Federal Express has withdrawn its full-year guidance amid much weaker first-quarter earnings and revenue. The company has announced that it is also cutting costs after the global volume of shipments was softer than expected.
As part of its measures to slash expenses, FedEx plans to close 90 of its offices and postpone hiring for now. The company is also closing five of its corporate locations, canceling projects, and reducing its flights.
FedEx CEO Raj Subramaniam said in a news release, “Global volumes declined as macroeconomic trends significantly worsened later in the quarter, both internationally and in the U.S. While this performance is disappointing, we are aggressively accelerating cost reduction efforts.”
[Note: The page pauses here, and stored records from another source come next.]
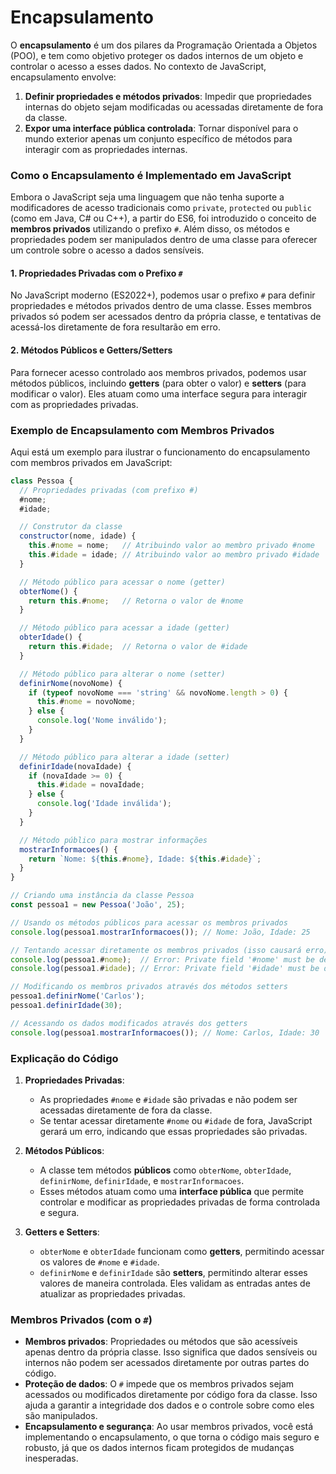 # Encapsulamento

O **encapsulamento** é um dos pilares da Programação Orientada a Objetos (POO), e tem como objetivo proteger os dados internos de um objeto e controlar o acesso a esses dados. No contexto de JavaScript, encapsulamento envolve:

1. **Definir propriedades e métodos privados**: Impedir que propriedades internas do objeto sejam modificadas ou acessadas diretamente de fora da classe.
2. **Expor uma interface pública controlada**: Tornar disponível para o mundo exterior apenas um conjunto específico de métodos para interagir com as propriedades internas.

### **Como o Encapsulamento é Implementado em JavaScript**

Embora o JavaScript seja uma linguagem que não tenha suporte a modificadores de acesso tradicionais como `private`, `protected` ou `public` (como em Java, C# ou C++), a partir do ES6, foi introduzido o conceito de **membros privados** utilizando o prefixo `#`. Além disso, os métodos e propriedades podem ser manipulados dentro de uma classe para oferecer um controle sobre o acesso a dados sensíveis.

#### 1. **Propriedades Privadas com o Prefixo `#`**
No JavaScript moderno (ES2022+), podemos usar o prefixo `#` para definir propriedades e métodos privados dentro de uma classe. Esses membros privados só podem ser acessados dentro da própria classe, e tentativas de acessá-los diretamente de fora resultarão em erro.

#### 2. **Métodos Públicos e Getters/Setters**
Para fornecer acesso controlado aos membros privados, podemos usar métodos públicos, incluindo **getters** (para obter o valor) e **setters** (para modificar o valor). Eles atuam como uma interface segura para interagir com as propriedades privadas.

### **Exemplo de Encapsulamento com Membros Privados**

Aqui está um exemplo para ilustrar o funcionamento do encapsulamento com membros privados em JavaScript:

```javascript
class Pessoa {
  // Propriedades privadas (com prefixo #)
  #nome;
  #idade;

  // Construtor da classe
  constructor(nome, idade) {
    this.#nome = nome;   // Atribuindo valor ao membro privado #nome
    this.#idade = idade; // Atribuindo valor ao membro privado #idade
  }

  // Método público para acessar o nome (getter)
  obterNome() {
    return this.#nome;   // Retorna o valor de #nome
  }

  // Método público para acessar a idade (getter)
  obterIdade() {
    return this.#idade;  // Retorna o valor de #idade
  }

  // Método público para alterar o nome (setter)
  definirNome(novoNome) {
    if (typeof novoNome === 'string' && novoNome.length > 0) {
      this.#nome = novoNome;
    } else {
      console.log('Nome inválido');
    }
  }

  // Método público para alterar a idade (setter)
  definirIdade(novaIdade) {
    if (novaIdade >= 0) {
      this.#idade = novaIdade;
    } else {
      console.log('Idade inválida');
    }
  }

  // Método público para mostrar informações
  mostrarInformacoes() {
    return `Nome: ${this.#nome}, Idade: ${this.#idade}`;
  }
}

// Criando uma instância da classe Pessoa
const pessoa1 = new Pessoa('João', 25);

// Usando os métodos públicos para acessar os membros privados
console.log(pessoa1.mostrarInformacoes()); // Nome: João, Idade: 25

// Tentando acessar diretamente os membros privados (isso causará erro)
console.log(pessoa1.#nome);  // Error: Private field '#nome' must be declared in an enclosing class
console.log(pessoa1.#idade); // Error: Private field '#idade' must be declared in an enclosing class

// Modificando os membros privados através dos métodos setters
pessoa1.definirNome('Carlos');
pessoa1.definirIdade(30);

// Acessando os dados modificados através dos getters
console.log(pessoa1.mostrarInformacoes()); // Nome: Carlos, Idade: 30
```

### **Explicação do Código**

1. **Propriedades Privadas**:
   - As propriedades `#nome` e `#idade` são privadas e não podem ser acessadas diretamente de fora da classe.
   - Se tentar acessar diretamente `#nome` ou `#idade` de fora, JavaScript gerará um erro, indicando que essas propriedades são privadas.

2. **Métodos Públicos**:
   - A classe tem métodos **públicos** como `obterNome`, `obterIdade`, `definirNome`, `definirIdade`, e `mostrarInformacoes`.
   - Esses métodos atuam como uma **interface pública** que permite controlar e modificar as propriedades privadas de forma controlada e segura.

3. **Getters e Setters**:
   - `obterNome` e `obterIdade` funcionam como **getters**, permitindo acessar os valores de `#nome` e `#idade`.
   - `definirNome` e `definirIdade` são **setters**, permitindo alterar esses valores de maneira controlada. Eles validam as entradas antes de atualizar as propriedades privadas.

### **Membros Privados (com o `#`)**

- **Membros privados**: Propriedades ou métodos que são acessíveis apenas dentro da própria classe. Isso significa que dados sensíveis ou internos não podem ser acessados diretamente por outras partes do código.
- **Proteção de dados**: O `#` impede que os membros privados sejam acessados ou modificados diretamente por código fora da classe. Isso ajuda a garantir a integridade dos dados e o controle sobre como eles são manipulados.
- **Encapsulamento e segurança**: Ao usar membros privados, você está implementando o encapsulamento, o que torna o código mais seguro e robusto, já que os dados internos ficam protegidos de mudanças inesperadas.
FedEx released its quarterly results earlier than expected and planned to hold a conference call with its executive next week.
For the fiscal quarter ending August 31, FedEx reported earnings per share of $3.44. According to Refinitiv, Wall Street analysts had predicted $5.14 per share. The company’s revenue came in at $23.2 billion, slightly shorter than the $23.59 billion forecast. FedEx also had $1.23 billion in adjusted operating income for the quarter.
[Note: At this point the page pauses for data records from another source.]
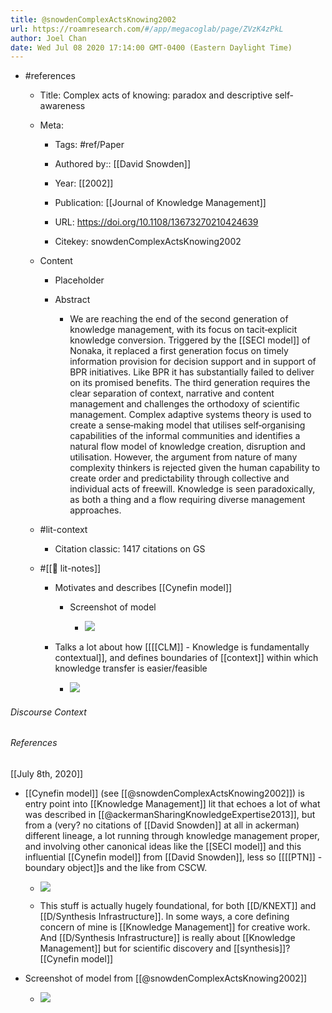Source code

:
 ```yaml
---
title: @snowdenComplexActsKnowing2002
url: https://roamresearch.com/#/app/megacoglab/page/ZVzK4zPkL
author: Joel Chan
date: Wed Jul 08 2020 17:14:00 GMT-0400 (Eastern Daylight Time)
---
```


- #references

    - Title: Complex acts of knowing: paradox and descriptive self‐awareness

    - Meta:

        - Tags: #ref/Paper

        - Authored by::  [[David Snowden]]

        - Year: [[2002]]

        - Publication: [[Journal of Knowledge Management]]

        - URL: https://doi.org/10.1108/13673270210424639

        - Citekey: snowdenComplexActsKnowing2002

    - Content

        - Placeholder

        - Abstract

            - We are reaching the end of the second generation of knowledge management, with its focus on tacit‐explicit knowledge conversion. Triggered by the [[SECI model]] of Nonaka, it replaced a first generation focus on timely information provision for decision support and in support of BPR initiatives. Like BPR it has substantially failed to deliver on its promised benefits. The third generation requires the clear separation of context, narrative and content management and challenges the orthodoxy of scientific management. Complex adaptive systems theory is used to create a sense‐making model that utilises self‐organising capabilities of the informal communities and identifies a natural flow model of knowledge creation, disruption and utilisation. However, the argument from nature of many complexity thinkers is rejected given the human capability to create order and predictability through collective and individual acts of freewill. Knowledge is seen paradoxically, as both a thing and a flow requiring diverse management approaches.

    - #lit-context

        - Citation classic: 1417 citations on GS

    - #[[📝 lit-notes]]

        - Motivates and describes [[Cynefin model]]

            - Screenshot of model

                - ![](https://firebasestorage.googleapis.com/v0/b/firescript-577a2.appspot.com/o/imgs%2Fapp%2Fmegacoglab%2F9o6R0sekoB.png?alt=media&token=5288e2f3-d0e4-44fc-9858-75e8ed95c07a)

        - Talks a lot about how [[[[CLM]] - Knowledge is fundamentally contextual]], and defines boundaries of [[context]] within which knowledge transfer is easier/feasible

            - ![](https://firebasestorage.googleapis.com/v0/b/firescript-577a2.appspot.com/o/imgs%2Fapp%2Fmegacoglab%2Fik7gI2BhJv.png?alt=media&token=9702d9b4-9fba-4822-85fb-e9ce0a1bdeff)

###### Discourse Context



###### References

[[July 8th, 2020]]

- [[Cynefin model]] (see [[@snowdenComplexActsKnowing2002]]) is entry point into [[Knowledge Management]] lit that echoes a lot of what was described in [[@ackermanSharingKnowledgeExpertise2013]], but from a (very? no citations of [[David Snowden]] at all in ackerman) different lineage, a lot running through knowledge management proper, and involving other canonical ideas like the [[SECI model]] and this influential [[Cynefin model]] from [[David Snowden]], less so [[[[PTN]] - boundary object]]s and the like from CSCW.

    - ![](https://firebasestorage.googleapis.com/v0/b/firescript-577a2.appspot.com/o/imgs%2Fapp%2Fmegacoglab%2FYIOGpFykZS.png?alt=media&token=27b439b3-0cb2-4f61-8bfa-711fc7d75182)

    - This stuff is actually hugely foundational, for both [[D/KNEXT]] and [[D/Synthesis Infrastructure]]. In some ways, a core defining concern of mine is [[Knowledge Management]] for creative work. And [[D/Synthesis Infrastructure]] is really about [[Knowledge Management]] but for scientific discovery and [[synthesis]]?
[[Cynefin model]]

- Screenshot of model from [[@snowdenComplexActsKnowing2002]]

    - ![](https://firebasestorage.googleapis.com/v0/b/firescript-577a2.appspot.com/o/imgs%2Fapp%2Fmegacoglab%2F9o6R0sekoB.png?alt=media&token=5288e2f3-d0e4-44fc-9858-75e8ed95c07a)
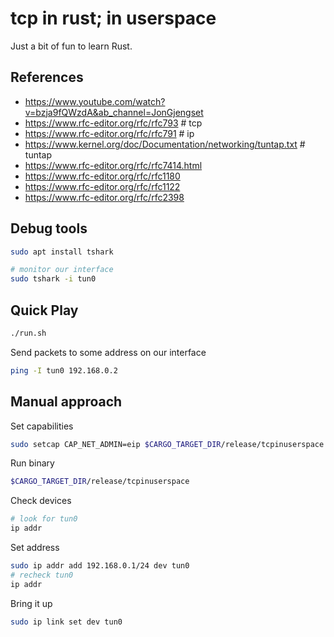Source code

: tcp in rust; in userspace
=========================

Just a bit of fun to learn Rust.

References
----------

 - https://www.youtube.com/watch?v=bzja9fQWzdA&ab_channel=JonGjengset
 - https://www.rfc-editor.org/rfc/rfc793  # tcp
 - https://www.rfc-editor.org/rfc/rfc791  # ip
 - https://www.kernel.org/doc/Documentation/networking/tuntap.txt # tuntap
 - https://www.rfc-editor.org/rfc/rfc7414.html
 - https://www.rfc-editor.org/rfc/rfc1180
 - https://www.rfc-editor.org/rfc/rfc1122
 - https://www.rfc-editor.org/rfc/rfc2398

Debug tools
-----------

```sh
sudo apt install tshark

# monitor our interface
sudo tshark -i tun0
```

Quick Play
----------

```sh
./run.sh
```

Send packets to some address on our interface

```sh
ping -I tun0 192.168.0.2
```

Manual approach
---------------

Set capabilities

```sh
sudo setcap CAP_NET_ADMIN=eip $CARGO_TARGET_DIR/release/tcpinuserspace
```

Run binary

```sh
$CARGO_TARGET_DIR/release/tcpinuserspace
```

Check devices

```sh
# look for tun0
ip addr
```

Set address

```sh
sudo ip addr add 192.168.0.1/24 dev tun0
# recheck tun0
ip addr
```

Bring it up

```sh
sudo ip link set dev tun0
```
The weak results prompted FedEx to withdraw a full-year 2023 forecast it put out in June. FedEx also slashed its forecast for capital expenditure for next year by $500 million and called for $6.3 billion.
FedEx said there was weakness in Asia and challenges to European service that contributed to underperforming in the first quarter. Collectively, the factors impacted the volumes of shipments while operating expenses continued to increase.
The company expects that it will have at least $2.75 earnings per share for its fiscal second quarter, with revenue between $23.5 billion to $24 billion. Wall Street analysts had predicted $5.48 earnings per share with $24.86 billion in revenue.
During extended trading on Thursday, FedEx shares were around 23 percent lower.